Всё хорошо. За окном снегопад. Ползут осторожные огни. Мороз крепчает. Человечество, будто предчувствуя Судный день, торопится перегнать в цифру всё, дабы замумифицироваться в дигитальном ковчеге и отчалить на нем в Грядущее. Bon voyage!
* * *
Мы встретились с Сулевом возле кинотеатра «Сыпрус» (что от него осталось) и засели в «Сан-Патрике»; он только что вернулся из Ямияла – навещал сына – и ему не терпелось выговориться… но не выходило. Сильно нервничал; дергался, выглядел потерянным, всё время облизывал губы и озирался. Мы взяли сразу по два черных кофе, чтобы не ходить, и сели в темном малом зале подальше от окон и шумных посетителей. Тут Сулева прорвало; говорил на редкость много и быстро, крутил самокрутки и порывался выйти, но сам себя останавливал, потому что хотел говорить, и тогда мы с ним вместе вышли… его голос дрожал, руки тряслись; он был сильно бледен… на улице, наконец, он подошел к сути, сказал, что Ристо жалуется на плохой сон – ему дают таблетки, а он от них отказывается, и врач Сулеву сказала, что это может не в его пользу сказаться на комиссии; Сулев битых три часа уговаривал сына принимать лекарство…
– Я его прошу принимать лекарство, пойти на компромисс, а сам понимаю, что говорю глупости…
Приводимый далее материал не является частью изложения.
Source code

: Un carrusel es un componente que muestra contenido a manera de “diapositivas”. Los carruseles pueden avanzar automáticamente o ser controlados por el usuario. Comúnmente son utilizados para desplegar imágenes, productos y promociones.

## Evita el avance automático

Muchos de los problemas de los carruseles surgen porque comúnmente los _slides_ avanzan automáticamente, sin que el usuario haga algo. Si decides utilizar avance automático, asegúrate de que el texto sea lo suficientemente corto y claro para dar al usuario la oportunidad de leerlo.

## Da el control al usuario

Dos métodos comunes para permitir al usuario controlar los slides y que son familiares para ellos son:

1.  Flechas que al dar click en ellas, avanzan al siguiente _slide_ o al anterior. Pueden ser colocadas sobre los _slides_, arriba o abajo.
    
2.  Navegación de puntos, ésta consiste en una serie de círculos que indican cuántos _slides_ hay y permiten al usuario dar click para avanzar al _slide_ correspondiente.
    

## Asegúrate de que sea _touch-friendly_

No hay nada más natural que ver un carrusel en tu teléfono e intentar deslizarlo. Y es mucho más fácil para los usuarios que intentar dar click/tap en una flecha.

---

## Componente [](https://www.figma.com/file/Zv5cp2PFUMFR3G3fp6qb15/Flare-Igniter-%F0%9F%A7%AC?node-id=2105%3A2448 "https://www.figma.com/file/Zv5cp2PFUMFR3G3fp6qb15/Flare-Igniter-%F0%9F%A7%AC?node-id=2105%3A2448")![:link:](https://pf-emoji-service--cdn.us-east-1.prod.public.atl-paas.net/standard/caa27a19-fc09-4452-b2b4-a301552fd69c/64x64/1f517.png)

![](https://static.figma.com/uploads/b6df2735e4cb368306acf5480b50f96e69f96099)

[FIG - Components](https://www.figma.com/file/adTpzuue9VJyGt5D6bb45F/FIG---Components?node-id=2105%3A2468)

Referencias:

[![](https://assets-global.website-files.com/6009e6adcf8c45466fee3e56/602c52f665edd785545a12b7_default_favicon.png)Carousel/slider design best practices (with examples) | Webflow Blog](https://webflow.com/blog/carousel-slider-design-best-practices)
И в эту секунду, когда он произнес эти слова, меня пронзила цепочка воспоминаний, внутри меня будто вспыхнуло, как молния, которая вдруг разом осветила в темной, как ночь, комнате несколько предметов: во-первых, я вспомнил, как мать мне привезла туда плеер с моей старой кассетой, на которой была записана «Группа крови»; во-вторых, я вспомнил, как той же ночью слушал ее; в-третьих, когда я слушал «Спокойную ночь», в самом конце песни, во время восходящего соло, мне припомнилось, как я услышал эту песню в первый раз: это было в телефонной будке, возле бывшего Машиностроительного завода, на улице Вольта, там был аппарат, по которому можно было говорить бесконечно – бросил двушку, и болтай сколько хочешь, – мой приятель поставил мне «Группу крови», я слушал как завороженный, «Спокойная ночь» меня просто околдовала, я лежал в ту ночь в Ямияла, слушал, вспоминая, как тогда, на Вольта, в будке меня охватил экстаз, и вдруг – непостижимым образом мое сознание выбрасывает глубинное воспоминание, которое логически никак не связано ни с Цоем, ни с поэзией этой песни, ни с чем – я вспоминаю мое двенадцатилетие… просыпаюсь утром и вижу: на столе стоит пепси-кола, торт, высокие стаканы с наклейками яхт (отзвук Олимпиады) и мамин подарок – толстенький марочный альбом в кожаной обложке, вскакиваю, бросаюсь к альбому, открываю и вижу – блок ново-гвинейских марок с футболистами! Яркие, солнечные… Эти марки стали моими самыми любимыми. К ним впоследствии добавилось два южнокорейских блока, приуроченных к футбольному чемпионату в Мексике… Как я рыдал там, в Ямияла, в ту ночь! Как меня разобрало! Я никогда в жизни не плакал так сильно, сердцем… мою грудь просто разрывало от боли (возможно, еще и потому, что я душил слезы, и плач шел внутрь меня: он вырывался из сердца и, придушенный, возвращался в него, – остановиться было почти невозможно: я мог захлебнуться в нем, как в собственной рвоте)… Какой подарок мне мама сделала! Какой подарок! Как меня вывернуло в ту ночь!